| EXERCISE INPUT |
Content starts

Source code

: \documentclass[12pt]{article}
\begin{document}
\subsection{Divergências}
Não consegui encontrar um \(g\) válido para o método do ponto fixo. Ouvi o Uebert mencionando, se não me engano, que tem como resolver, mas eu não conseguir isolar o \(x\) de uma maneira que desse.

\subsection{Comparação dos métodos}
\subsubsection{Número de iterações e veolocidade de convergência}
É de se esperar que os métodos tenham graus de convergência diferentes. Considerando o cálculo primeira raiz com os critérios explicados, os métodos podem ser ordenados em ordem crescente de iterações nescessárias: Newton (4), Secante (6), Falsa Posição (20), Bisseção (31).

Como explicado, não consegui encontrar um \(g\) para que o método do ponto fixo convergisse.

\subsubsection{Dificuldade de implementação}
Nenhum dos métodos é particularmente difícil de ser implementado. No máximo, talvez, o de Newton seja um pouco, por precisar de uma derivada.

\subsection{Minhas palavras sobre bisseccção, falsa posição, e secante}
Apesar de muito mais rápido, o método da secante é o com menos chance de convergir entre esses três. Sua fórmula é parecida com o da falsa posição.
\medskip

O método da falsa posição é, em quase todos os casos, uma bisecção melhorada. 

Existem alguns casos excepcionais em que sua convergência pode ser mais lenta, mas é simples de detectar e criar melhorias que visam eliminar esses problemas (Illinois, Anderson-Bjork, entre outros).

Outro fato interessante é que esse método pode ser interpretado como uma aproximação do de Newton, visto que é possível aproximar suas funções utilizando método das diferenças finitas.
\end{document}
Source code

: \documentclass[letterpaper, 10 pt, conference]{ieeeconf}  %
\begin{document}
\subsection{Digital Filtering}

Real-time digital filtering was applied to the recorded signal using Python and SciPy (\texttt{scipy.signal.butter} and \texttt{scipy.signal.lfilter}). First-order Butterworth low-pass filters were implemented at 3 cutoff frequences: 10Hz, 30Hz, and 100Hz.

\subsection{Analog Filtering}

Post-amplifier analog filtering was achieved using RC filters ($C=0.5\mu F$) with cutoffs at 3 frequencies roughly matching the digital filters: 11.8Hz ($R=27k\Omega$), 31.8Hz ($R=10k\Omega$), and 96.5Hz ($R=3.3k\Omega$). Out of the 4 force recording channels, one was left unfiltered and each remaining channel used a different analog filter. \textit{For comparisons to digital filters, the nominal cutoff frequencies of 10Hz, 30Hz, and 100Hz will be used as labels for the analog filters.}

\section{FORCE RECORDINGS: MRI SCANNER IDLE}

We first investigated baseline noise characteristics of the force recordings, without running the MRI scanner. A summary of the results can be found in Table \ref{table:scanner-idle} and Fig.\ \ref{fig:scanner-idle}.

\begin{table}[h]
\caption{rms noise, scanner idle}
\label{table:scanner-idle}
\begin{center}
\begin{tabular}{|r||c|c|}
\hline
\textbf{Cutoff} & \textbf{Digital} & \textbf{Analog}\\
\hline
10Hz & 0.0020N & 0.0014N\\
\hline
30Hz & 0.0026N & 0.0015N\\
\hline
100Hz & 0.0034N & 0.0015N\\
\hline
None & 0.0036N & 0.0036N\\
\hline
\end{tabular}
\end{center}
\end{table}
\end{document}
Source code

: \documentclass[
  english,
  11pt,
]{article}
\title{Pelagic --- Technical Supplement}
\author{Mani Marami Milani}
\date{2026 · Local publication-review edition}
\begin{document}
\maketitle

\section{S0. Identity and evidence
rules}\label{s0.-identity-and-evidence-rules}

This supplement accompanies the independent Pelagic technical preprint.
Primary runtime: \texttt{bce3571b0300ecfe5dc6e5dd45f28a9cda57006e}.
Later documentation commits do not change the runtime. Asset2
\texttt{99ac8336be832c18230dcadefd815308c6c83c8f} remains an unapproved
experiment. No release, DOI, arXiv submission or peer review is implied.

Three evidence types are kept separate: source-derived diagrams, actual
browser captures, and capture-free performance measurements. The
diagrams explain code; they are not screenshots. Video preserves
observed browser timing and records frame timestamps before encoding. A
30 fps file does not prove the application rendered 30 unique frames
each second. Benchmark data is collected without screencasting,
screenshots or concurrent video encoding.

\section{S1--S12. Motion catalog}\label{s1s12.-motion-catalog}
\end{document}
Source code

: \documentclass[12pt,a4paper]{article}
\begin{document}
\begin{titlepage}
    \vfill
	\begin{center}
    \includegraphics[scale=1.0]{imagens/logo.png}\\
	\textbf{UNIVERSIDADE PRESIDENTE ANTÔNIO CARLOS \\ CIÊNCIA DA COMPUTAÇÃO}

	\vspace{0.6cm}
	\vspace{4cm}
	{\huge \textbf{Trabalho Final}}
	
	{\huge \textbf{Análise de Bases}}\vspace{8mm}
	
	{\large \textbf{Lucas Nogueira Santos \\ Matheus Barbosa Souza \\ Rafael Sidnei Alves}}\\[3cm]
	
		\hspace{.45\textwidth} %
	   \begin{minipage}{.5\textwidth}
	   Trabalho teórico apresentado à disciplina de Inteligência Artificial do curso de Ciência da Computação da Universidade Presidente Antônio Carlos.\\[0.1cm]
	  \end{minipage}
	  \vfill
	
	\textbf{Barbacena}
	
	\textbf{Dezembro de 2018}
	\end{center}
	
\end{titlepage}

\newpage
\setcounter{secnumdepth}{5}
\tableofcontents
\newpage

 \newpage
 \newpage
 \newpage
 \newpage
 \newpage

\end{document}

Content ends

Go through the records above and, whenever a line includes the word "ponto", copy it.

Não consegui encontrar um \(g\) válido para o método do ponto fixo. Ouvi o Uebert mencionando, se não me engano, que tem como resolver, mas eu não conseguir isolar o \(x\) de uma maneira que desse.
Como explicado, não consegui encontrar um \(g\) para que o método do ponto fixo convergisse.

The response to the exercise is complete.